The money would totally help me provide more and better content, for sure. I
hate this dilemma, but I've ended up sacrificing a lot in my life to work on
building a more ethical economy around all of this via
[https://snowdrift.coop](https://snowdrift.coop) (approaching launch, not
fully operating yet) rather than give in to this whole ad-based economy that I
would have trouble with even if it were _only_ advertising typical corporate
crap let alone engaging in the far more unethical tracking and other shit they
actually do. [https://wiki.snowdrift.coop/about/existing-
mechanisms#third-...](https://wiki.snowdrift.coop/about/existing-
mechanisms#third-party-ads) expresses my views on this.

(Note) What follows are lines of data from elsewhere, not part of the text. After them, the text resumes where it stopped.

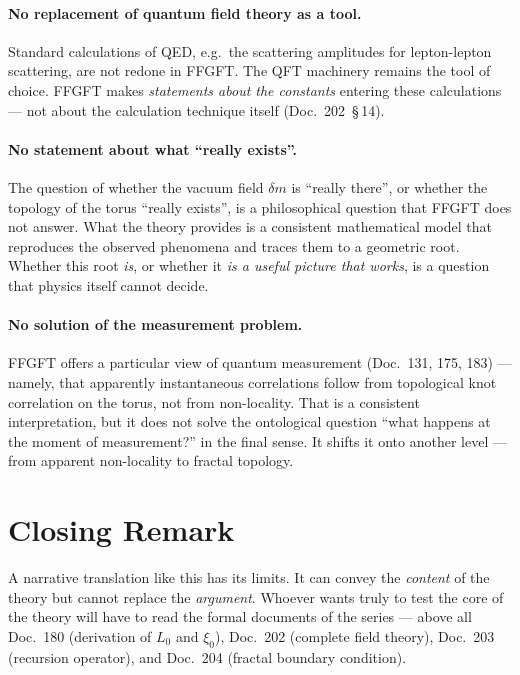 \paragraph{No replacement of quantum field theory as a tool.}
Standard calculations of QED, e.g.\ the scattering amplitudes for
lepton-lepton scattering, are not redone in FFGFT. The QFT
machinery remains the tool of choice. FFGFT makes \emph{statements
about the constants} entering these calculations --- not about the
calculation technique itself (Doc.~202~\S\,14).

\paragraph{No statement about what \enquote{really exists}.}
The question of whether the vacuum field $\delta m$ is
\enquote{really there}, or whether the topology of the torus
\enquote{really exists}, is a philosophical question that FFGFT
does not answer. What the theory provides is a consistent
mathematical model that reproduces the observed phenomena and
traces them to a geometric root. Whether this root \emph{is}, or
whether it \emph{is a useful picture that works}, is a question
that physics itself cannot decide.

\paragraph{No solution of the measurement problem.}
FFGFT offers a particular view of quantum measurement
(Doc.~131, 175, 183) --- namely, that apparently instantaneous
correlations follow from topological knot correlation on the torus,
not from non-locality. That is a consistent interpretation, but it
does not solve the ontological question \enquote{what happens at
the moment of measurement?} in the final sense. It shifts it onto
another level --- from apparent non-locality to fractal topology.

\section{Closing Remark}

A narrative translation like this has its limits. It can convey
the \emph{content} of the theory but cannot replace the
\emph{argument}. Whoever wants truly to test the core of the
theory will have to read the formal documents of the series ---
above all Doc.~180 (derivation of $L_0$ and $\xi_0$), Doc.~202
(complete field theory), Doc.~203 (recursion operator), and
Doc.~204 (fractal boundary condition).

I hope this doesn't come across as me shaming everyone else who uses ads. I
think the problems are systemic and recognize fully the way any individual
going against the flow isn't necessarily the answer. That's why we need
systemic change. I just wanted to share my perspective so this thread at least
had the critical issues brought up, even though it's tangential. (Although my
story of $0 ad income is an answer to the question)

------
t0mislav
I'm small fish here, but since question was asked I will share.
[https://random.country/](https://random.country/) brings me around 40$
passive income monthly. Around 5K visitors monthly. Probably it could bring me
more money with one more ad.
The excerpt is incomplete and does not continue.